##### Information given

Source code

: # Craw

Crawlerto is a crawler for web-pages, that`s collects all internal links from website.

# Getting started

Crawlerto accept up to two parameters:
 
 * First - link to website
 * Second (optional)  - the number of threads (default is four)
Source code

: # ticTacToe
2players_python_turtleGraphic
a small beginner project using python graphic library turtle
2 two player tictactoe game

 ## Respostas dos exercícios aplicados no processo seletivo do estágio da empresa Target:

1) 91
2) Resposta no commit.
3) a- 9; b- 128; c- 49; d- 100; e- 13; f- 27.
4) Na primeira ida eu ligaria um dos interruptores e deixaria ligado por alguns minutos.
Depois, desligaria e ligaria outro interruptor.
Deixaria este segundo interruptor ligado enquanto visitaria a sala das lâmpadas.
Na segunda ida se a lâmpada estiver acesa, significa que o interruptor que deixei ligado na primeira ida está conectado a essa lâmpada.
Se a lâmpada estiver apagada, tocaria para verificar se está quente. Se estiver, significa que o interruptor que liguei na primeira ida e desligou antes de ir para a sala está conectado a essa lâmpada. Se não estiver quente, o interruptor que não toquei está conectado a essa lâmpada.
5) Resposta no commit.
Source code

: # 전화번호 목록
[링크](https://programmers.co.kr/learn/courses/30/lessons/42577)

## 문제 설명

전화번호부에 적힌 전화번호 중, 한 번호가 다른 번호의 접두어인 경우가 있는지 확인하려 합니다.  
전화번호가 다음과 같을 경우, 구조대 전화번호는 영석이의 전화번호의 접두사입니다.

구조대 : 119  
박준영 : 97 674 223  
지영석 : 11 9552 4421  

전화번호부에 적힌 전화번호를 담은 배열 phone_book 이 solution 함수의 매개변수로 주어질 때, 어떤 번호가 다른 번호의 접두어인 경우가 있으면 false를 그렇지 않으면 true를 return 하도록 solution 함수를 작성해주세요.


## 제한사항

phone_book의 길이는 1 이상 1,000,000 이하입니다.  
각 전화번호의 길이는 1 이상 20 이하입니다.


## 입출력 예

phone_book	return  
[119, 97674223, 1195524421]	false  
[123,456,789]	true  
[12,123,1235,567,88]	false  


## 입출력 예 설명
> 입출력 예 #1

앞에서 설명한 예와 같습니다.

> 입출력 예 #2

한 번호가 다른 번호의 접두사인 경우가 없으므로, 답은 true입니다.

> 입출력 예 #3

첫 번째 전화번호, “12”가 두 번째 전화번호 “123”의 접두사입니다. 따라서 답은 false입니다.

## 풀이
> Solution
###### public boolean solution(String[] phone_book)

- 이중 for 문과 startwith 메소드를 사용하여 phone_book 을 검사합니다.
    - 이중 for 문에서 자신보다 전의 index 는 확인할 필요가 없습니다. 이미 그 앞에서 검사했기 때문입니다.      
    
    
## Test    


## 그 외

##########

» Prompt
The line containing "###### public boolean" and every line after it, up to and including the last line of the records, should be reproduced exactly, with nothing else.

» Reply to the task
###### public boolean solution(String[] phone_book)

- 이중 for 문과 startwith 메소드를 사용하여 phone_book 을 검사합니다.
    - 이중 for 문에서 자신보다 전의 index 는 확인할 필요가 없습니다. 이미 그 앞에서 검사했기 때문입니다.      
    
    
## Test    


## 그 외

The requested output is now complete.